En 1950 le physicien, Enrico Fermi a postulé ce Paradoxe : « S’il y avait des civilisations extraterrestres, leurs représentants devraient être déjà chez nous, ou avoir prit contact avec nous. Où sont-ils donc ? ». La volonté sous-jacente à cette formulation était de réfléchir et de formuler des hypothèses.
Cette question est d’autant plus légitime aujourd’hui, dans la mesure où les récentes découvertes en astrophysique tendent à faire tomber les derniers bastions anthropocentriques de notre réflexion. Non, notre système solaire, ou la planète Terre, en tant que corps astraux ne sont pas une denrée rare dans notre univers, les découvertes d’étoiles aux systèmes planétaires proche de notre configuration avec des planètes telluriques situées dans des zones dites habitables (ni trop près ni trop loin de l’étoile) sont légions et tendent à prouver que notre situation n’est pas si exceptionnelle que nous aimerions le croire, et donc, peut-être la vie en tant que telle n’est-elle ni un accident, ni un hasard, ni un dessin intelligent, mais peut-être est-elle juste partout.

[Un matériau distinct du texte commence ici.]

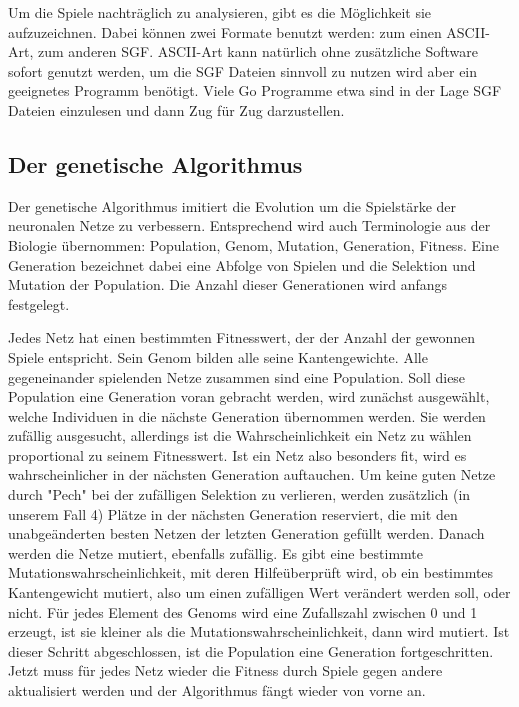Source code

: Um die Spiele nachträglich zu analysieren, gibt es die Möglichkeit sie
aufzuzeichnen. Dabei können zwei Formate benutzt werden: zum einen ASCII-Art,
zum anderen SGF. ASCII-Art kann natürlich ohne zusätzliche Software sofort
genutzt werden, um die SGF Dateien sinnvoll zu nutzen wird aber ein geeignetes
Programm benötigt. Viele Go Programme etwa sind in der Lage SGF Dateien
einzulesen und dann Zug für Zug darzustellen. 

\subsection{Der genetische Algorithmus}

Der genetische Algorithmus imitiert die Evolution um die Spielstärke der
neuronalen Netze zu verbessern. Entsprechend wird auch Terminologie aus der
Biologie übernommen: Population, Genom, Mutation, Generation, Fitness. Eine
Generation bezeichnet dabei eine Abfolge von Spielen und die Selektion und
Mutation der Population. Die Anzahl dieser Generationen wird anfangs festgelegt.

Jedes Netz hat einen bestimmten Fitnesswert, der der Anzahl der gewonnen Spiele
entspricht. Sein Genom bilden alle seine Kantengewichte. Alle gegeneinander
spielenden Netze zusammen sind eine Population. Soll diese Population eine
Generation voran gebracht werden, wird zunächst ausgewählt, welche Individuen in
die nächste Generation übernommen werden. Sie werden zufällig ausgesucht,
allerdings ist die Wahrscheinlichkeit ein Netz zu wählen proportional zu seinem
Fitnesswert. Ist ein Netz also besonders fit, wird es wahrscheinlicher in der
nächsten Generation auftauchen. Um keine guten Netze durch "Pech" bei der 
zufälligen Selektion zu verlieren, werden zusätzlich (in unserem Fall 4) Plätze 
in der nächsten Generation reserviert, die mit den unabgeänderten besten Netzen 
der letzten Generation gefüllt werden. Danach werden die Netze mutiert, 
ebenfalls zufällig. Es gibt eine bestimmte Mutationswahrscheinlichkeit, mit 
deren Hilfeüberprüft wird, ob ein bestimmtes Kantengewicht mutiert, also um einen
zufälligen Wert verändert werden soll, oder nicht. Für jedes Element des Genoms
wird eine Zufallszahl zwischen 0 und 1 erzeugt, ist sie kleiner als die
Mutationswahrscheinlichkeit, dann wird mutiert. Ist dieser Schritt abgeschlossen, 
ist die Population eine Generation fortgeschritten. Jetzt muss für jedes Netz 
wieder die Fitness durch Spiele gegen andere aktualisiert werden und der 
Algorithmus fängt wieder von vorne an.

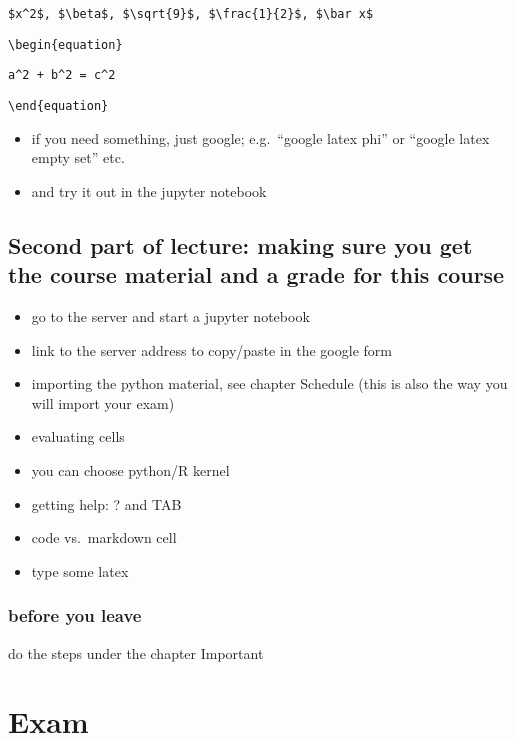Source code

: \documentclass[]{book}
\providecommand{\tightlist}{%
  \setlength{\itemsep}{0pt}\setlength{\parskip}{0pt}}
\begin{document}
\texttt{\$x\^{}2\$,\ \$\textbackslash{}beta\$,\ \$\textbackslash{}sqrt\{9\}\$,\ \$\textbackslash{}frac\{1\}\{2\}\$,\ \$\textbackslash{}bar\ x\$}

\texttt{\textbackslash{}begin\{equation\}}

\texttt{a\^{}2\ +\ b\^{}2\ =\ c\^{}2}

\texttt{\textbackslash{}end\{equation\}}

\begin{itemize}
\tightlist
\item
  if you need something, just google; e.g.~``google latex phi'' or ``google latex empty set'' etc.
\item
  and try it out in the jupyter notebook
\end{itemize}

\hypertarget{second-part-of-lecture-making-sure-you-get-the-course-material-and-a-grade-for-this-course}{%
\section{Second part of lecture: making sure you get the course material and a grade for this course}\label{second-part-of-lecture-making-sure-you-get-the-course-material-and-a-grade-for-this-course}}

\begin{itemize}
\tightlist
\item
  go to the server and start a jupyter notebook
\item
  link to the server address to copy/paste in the google form
\item
  importing the python material, see chapter Schedule (this is also the way you will import your exam)
\item
  evaluating cells
\item
  you can choose python/R kernel
\item
  getting help: ? and TAB
\item
  code vs.~markdown cell
\item
  type some latex
\end{itemize}

\hypertarget{before-you-leave}{%
\subsection{before you leave}\label{before-you-leave}}

do the steps under the chapter Important

\hypertarget{exam-1}{%
\chapter{Exam}\label{exam-1}}
\end{document}
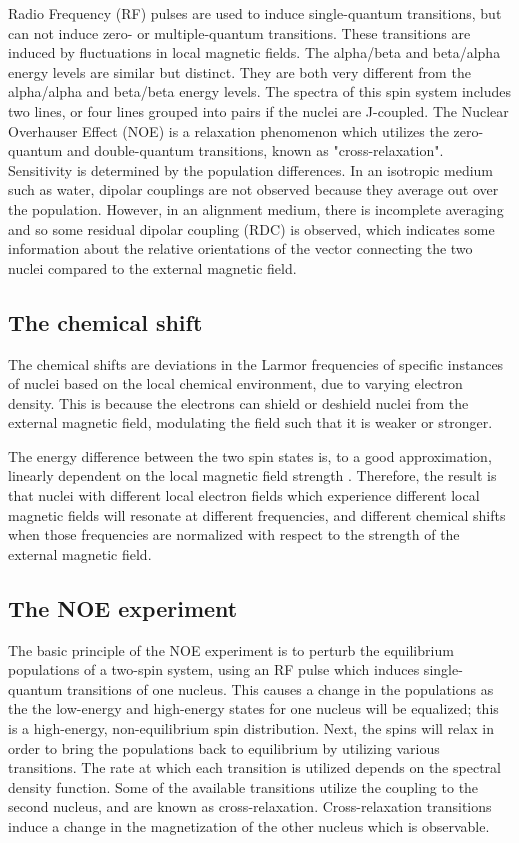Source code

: Radio Frequency (RF) pulses are used to induce single-quantum transitions, 
but can not induce zero- or multiple-quantum transitions.  These transitions 
are induced by fluctuations in local magnetic fields.
The alpha/beta and beta/alpha energy levels are similar but distinct.  They are both
very different from the alpha/alpha and beta/beta energy levels.  The spectra of this
spin system includes two lines, or four lines grouped into pairs if the 
nuclei are J-coupled.
The Nuclear Overhauser Effect (NOE) is a relaxation phenomenon which utilizes 
the zero-quantum and double-quantum transitions, known as "cross-relaxation".
Sensitivity is determined by the population differences.
In an isotropic medium such as water, dipolar couplings are not observed
because they average out over the population.
However, in an alignment medium, there is incomplete averaging
and so some residual dipolar coupling (RDC) is observed, which indicates 
some information about the relative orientations of the vector connecting
the two nuclei compared to the external magnetic field.


\subsection*{The chemical shift}

The chemical shifts are deviations in the Larmor frequencies of specific 
instances of nuclei based on the local chemical environment, due to varying
electron density.  This is because the electrons can shield or deshield nuclei
from the external magnetic field, modulating the field such that it is weaker
or stronger.

The energy difference between the two spin states is, to a good approximation,
linearly dependent on the local magnetic field strength 
\cite{cavanagh1995protein}.  Therefore, the 
result is that nuclei with different local electron fields which experience
different local magnetic fields will resonate at different frequencies, and
different chemical shifts when those frequencies are normalized with respect
to the strength of the external magnetic field.


\subsection*{The NOE experiment}

The basic principle of the NOE experiment is to perturb the equilibrium 
populations of a two-spin system, using an RF pulse which induces single-quantum
transitions of one nucleus.  This causes a change in the populations as the
the low-energy and high-energy states for one nucleus will be equalized; this
is a high-energy, non-equilibrium spin distribution.  Next, the spins will relax
in order to bring the populations back to equilibrium by utilizing various 
transitions.  The rate at which each transition is utilized depends on the
spectral density function.  Some of the available transitions utilize the 
coupling to the second nucleus, and are known as cross-relaxation.  
Cross-relaxation transitions induce a change in the magnetization of the other
nucleus which is observable.

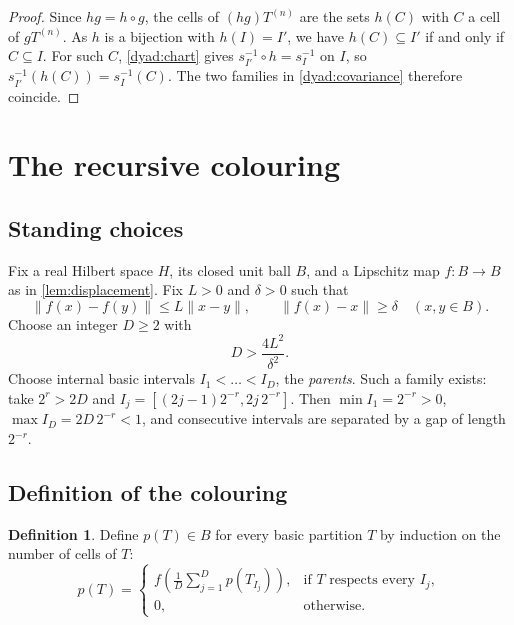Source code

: \documentclass[11pt]{article}
\newcommand{\norm}[1]{\lVert #1\rVert}
\theoremstyle{definition}
\newtheorem{definition}[theorem]{Definition}
\numberwithin{equation}{section}
\begin{document}
\begin{proof}
Since \(hg=h\circ g\), the cells of \((hg)T^{(n)}\) are the sets \(h(C)\)
with \(C\) a cell of \(gT^{(n)}\). As \(h\) is a bijection with
\(h(I)=I'\), we have \(h(C)\subseteq I'\) if and only if \(C\subseteq I\).
For such \(C\), \eqref{dyad:chart} gives \(s_{I'}^{-1}\circ h=s_I^{-1}\) on
\(I\), so \(s_{I'}^{-1}(h(C))=s_I^{-1}(C)\). The two families in
\eqref{dyad:covariance} therefore coincide.
\end{proof}

\section{The recursive colouring}\label{sec:coloring}

\subsection{Standing choices}
Fix a real Hilbert space \(H\), its closed unit ball \(B\), and a
Lipschitz map \(f:B\to B\) as in \cref{lem:displacement}. Fix
\(L>0\) and \(\delta>0\) such that
\begin{equation}\label{color:map}
  \norm{f(x)-f(y)}\le L\norm{x-y},\qquad
  \norm{f(x)-x}\ge\delta
  \quad(x,y\in B).
\end{equation}
Choose an integer \(D\ge2\) with
\begin{equation}\label{color:parameters}
  D>\frac{4L^2}{\delta^2}.
\end{equation}
Choose internal basic intervals \(I_1<\dots<I_D\), the \emph{parents}.
Such a family exists: take \(2^r>2D\) and
\(I_j=[(2j-1)2^{-r},2j\,2^{-r}]\). Then \(\min I_1=2^{-r}>0\),
\(\max I_D=2D\,2^{-r}<1\), and consecutive intervals are separated by a gap
of length \(2^{-r}\).

\subsection{Definition of the colouring}

\begin{definition}\label{color:def}
Define \(p(T)\in B\) for every basic partition \(T\) by induction on the
number of cells of \(T\):
\begin{equation}\label{color:recursion}
  p(T)=
  \begin{cases}
  \displaystyle f\left(\frac1D\sum_{j=1}^D p(T_{I_j})\right),
       &\text{if \(T\) respects every \(I_j\)},\\[6pt]
  0,   &\text{otherwise}.
  \end{cases}
\end{equation}
\end{definition}
\end{document}

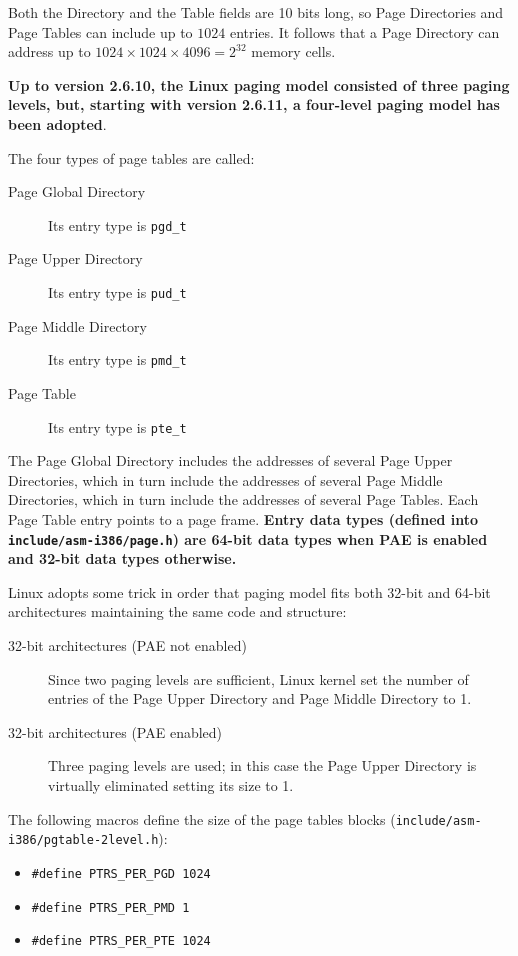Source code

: \documentclass[10pt,a4paper]{article}
\begin{document}
Both the Directory and the Table fields are 10 bits long, so Page Directories and Page Tables can include up to $1024$ entries. It follows that a Page Directory can address
up to $1024 \times 1024 \times 4096=2^{32}$ memory cells.


\textbf{Up to version 2.6.10, the Linux paging model consisted of three paging levels, but, starting with version 2.6.11, a four-level paging model has been adopted}.

The four types of page tables are called:
\begin{description}
\item[Page Global Directory] Its entry type is \texttt{pgd\_t}
\item[Page Upper Directory] Its entry type is \texttt{pud\_t}
\item[Page Middle Directory] Its entry type is \texttt{pmd\_t}
\item[Page Table] Its entry type is \texttt{pte\_t}
\end{description}


The Page Global Directory includes the addresses of several Page Upper Directories, which in turn include the addresses of several Page Middle Directories, which in
turn include the addresses of several Page Tables. Each Page Table entry points to a page frame. \textbf{Entry data types (defined into \texttt{include/asm-i386/page.h}) are 64-bit data types when PAE is enabled and 32-bit data types otherwise.}

Linux adopts some trick in order that paging model fits both 32-bit and 64-bit architectures maintaining the same code and structure:
\begin{description}
\item[32-bit architectures (PAE not enabled)] Since two paging levels are sufficient, Linux kernel set the number of entries of the Page Upper Directory and Page Middle Directory to 1.
\item[32-bit architectures (PAE enabled)] Three paging levels are used; in this case the Page Upper Directory is virtually eliminated setting its size to 1.
\end{description}

The following macros define the size of the page tables blocks (\texttt{include/asm-i386/pgtable-2level.h}):
\begin{itemize}
\item \texttt{\#define PTRS\_PER\_PGD    1024}
\item \texttt{\#define PTRS\_PER\_PMD    1}
\item \texttt{\#define PTRS\_PER\_PTE    1024}
\end{itemize}
\end{document}
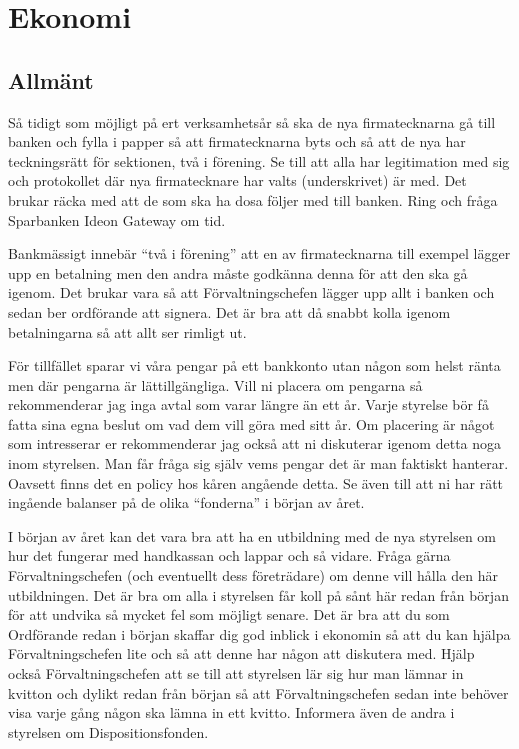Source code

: \documentclass[10pt]{article}
\begin{document}
    \section{Ekonomi}
    
    \subsection{Allmänt}
    
    Så tidigt som möjligt på ert verksamhetsår så ska de nya firmatecknarna gå till banken och fylla i papper så att firmatecknarna byts och så att de nya har teckningsrätt för sektionen, två i förening. Se till att alla har legitimation med sig och protokollet där nya firmatecknare har valts (underskrivet) är med. Det brukar räcka med att de som ska ha dosa följer med till banken. Ring och fråga Sparbanken Ideon Gateway om tid.
    
    Bankmässigt innebär ``två i förening'' att en av firmatecknarna till exempel lägger upp en betalning men den andra måste godkänna denna för att den ska gå igenom. Det brukar vara så att Förvaltningschefen lägger upp allt i banken och sedan ber ordförande att signera. Det är bra att då snabbt kolla igenom betalningarna så att allt ser rimligt ut.
    
    För tillfället sparar vi våra pengar på ett bankkonto utan någon som helst ränta men där pengarna är lättillgängliga. Vill ni placera om pengarna så rekommenderar jag inga avtal som varar längre än ett år. Varje styrelse bör få fatta sina egna beslut om vad dem vill göra med sitt år. Om placering är något som intresserar er rekommenderar jag också att ni diskuterar igenom detta noga inom styrelsen. Man får fråga sig själv vems pengar det är man faktiskt hanterar. Oavsett finns det en policy hos kåren angående detta. Se även till att ni har rätt ingående balanser på de olika ``fonderna'' i början av året.
    
    I början av året kan det vara bra att ha en utbildning med de nya styrelsen om hur det fungerar med handkassan och lappar och så vidare. Fråga gärna Förvaltningschefen (och eventuellt dess företrädare) om denne vill hålla den här utbildningen. Det är bra om alla i styrelsen får koll på sånt här redan från början för att undvika så mycket fel som möjligt senare. Det är bra att du som Ordförande redan i början skaffar dig god inblick i ekonomin så att du kan hjälpa Förvaltningschefen lite och så att denne har någon att diskutera med. Hjälp också Förvaltningschefen att se till att styrelsen lär sig hur man lämnar in kvitton och dylikt redan från början så att Förvaltningschefen sedan inte behöver visa varje gång någon ska lämna in ett kvitto. Informera även de andra i styrelsen om Dispositionsfonden.
    
\end{document}
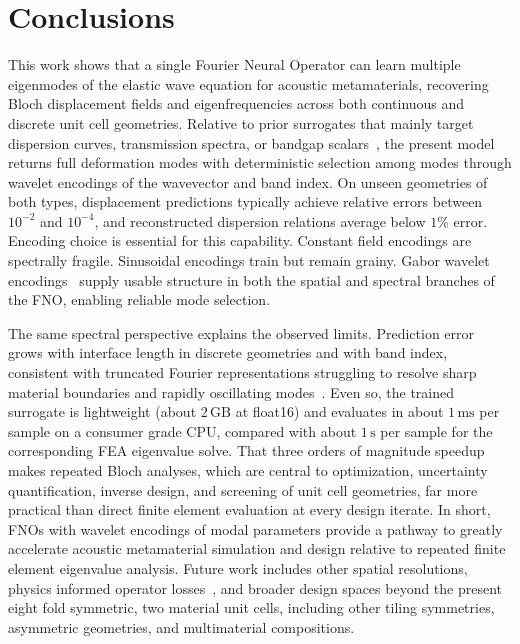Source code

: \documentclass[preprint,review,12pt,numafflabel]{elsarticle}
\begin{document}
\section{Conclusions}
\label{sec:Conclusion}
This work shows that a single Fourier Neural Operator can learn multiple eigenmodes of the elastic wave equation for acoustic metamaterials, recovering Bloch displacement fields and eigenfrequencies across both continuous and discrete unit cell geometries. Relative to prior surrogates that mainly target dispersion curves, transmission spectra, or bandgap scalars~\cite{Ogren2024gpr,wagner2024neural,liu2026hybridfno}, the present model returns full deformation modes with deterministic selection among modes through wavelet encodings of the wavevector and band index. On unseen geometries of both types, displacement predictions typically achieve relative errors between $10^{-2}$ and $10^{-4}$, and reconstructed dispersion relations average below $1\%$ error. Encoding choice is essential for this capability. Constant field encodings are spectrally fragile. Sinusoidal encodings train but remain grainy. Gabor wavelet encodings~\cite{gabor1946theory} supply usable structure in both the spatial and spectral branches of the FNO, enabling reliable mode selection.

The same spectral perspective explains the observed limits. Prediction error grows with interface length in discrete geometries and with band index, consistent with truncated Fourier representations struggling to resolve sharp material boundaries and rapidly oscillating modes~\cite{rahaman2019spectral,qin2024spectralfno,cavallazzi2026whno}. Even so, the trained surrogate is lightweight (about $2\,\mathrm{GB}$ at float16) and evaluates in about $1\,\mathrm{ms}$ per sample on a consumer grade CPU, compared with about $1\,\mathrm{s}$ per sample for the corresponding FEA eigenvalue solve. That three orders of magnitude speedup makes repeated Bloch analyses, which are central to optimization, uncertainty quantification, inverse design, and screening of unit cell geometries, far more practical than direct finite element evaluation at every design iterate. In short, FNOs with wavelet encodings of modal parameters provide a pathway to greatly accelerate acoustic metamaterial simulation and design relative to repeated finite element eigenvalue analysis. Future work includes other spatial resolutions, physics informed operator losses~\cite{wang2021pidon}, and broader design spaces beyond the present eight fold symmetric, two material unit cells, including other tiling symmetries, asymmetric geometries, and multimaterial compositions.
\end{document}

Voilà pour l’instant pour le Paradoxe !


Robert Poinsot est un homme en survivance d’une civilisation déjà morte. Il décide de prendre le crayon et de noter dans les cahiers qu’il a récupérés de-ci-delà, une partie de sa vie, mais surtout d’y relater son expérience, le pourquoi et le comment de sa situation actuelle.
La crise monétaire et financière du 17 février 2022 a mis à genou notre civilisation, et les événements des quelques années qui ont suivis, l’on jetée à terre et presque achevée ; a sa connaissance, Robert est peut-être l’un des derniers hommes encore en vie, mais ce n’est qu’une hypothèse, vu qu’il vit en reclu depuis quelques temps dans sa grotte des Alpes hongroises. Le quotidien y est une lutte de chaque instant, et sa précarité n’a d’égale que sa fatigue mentale, l’épuisement d’une vie en quelques années. Mais son esprit sur le déclin ne s’est pas encore totalement résigné, et ce journal qu’il entame est peut-être l’une des dernières tentatives d’apporter un témoignage, de laisser une trace sur ce qu’il est advenu de la civilisation, de recouvrer une part de son humanité.


Le récit est construit comme un journal alternant entre le récit de sa situation personnelle, de sa vie d’après «l’apocalypse », mais aussi sur les circonstances, le comment et le pourquoi, d’une humanité sur la voie de l’extinction. Par moment le texte se fait manuel de survie, et Robert y relate ses propres expériences et ses méthodes, mais aussi les tentatives de reconstruction de communautés auxquelles il a participées, ou les ravages causés par les bandes de pillards (mettant en évidence, un schéma proche du proie/prédateur). Il décrit la rapide déliquescence d’une civilisation de la technologie et de la communication telle un jeu de dominos, la disparition d’une structure éthérée comme celle du système financier mondial, entraînant en conséquence la disparition des échanges, puis des ressources alimentaires, des ressources d’énergies, etc…la perte finale étant celle d’une multitude de savoir-faire indispensables au fonctionnement d’une civilisation globale comme la notre, et donc une longue agonie.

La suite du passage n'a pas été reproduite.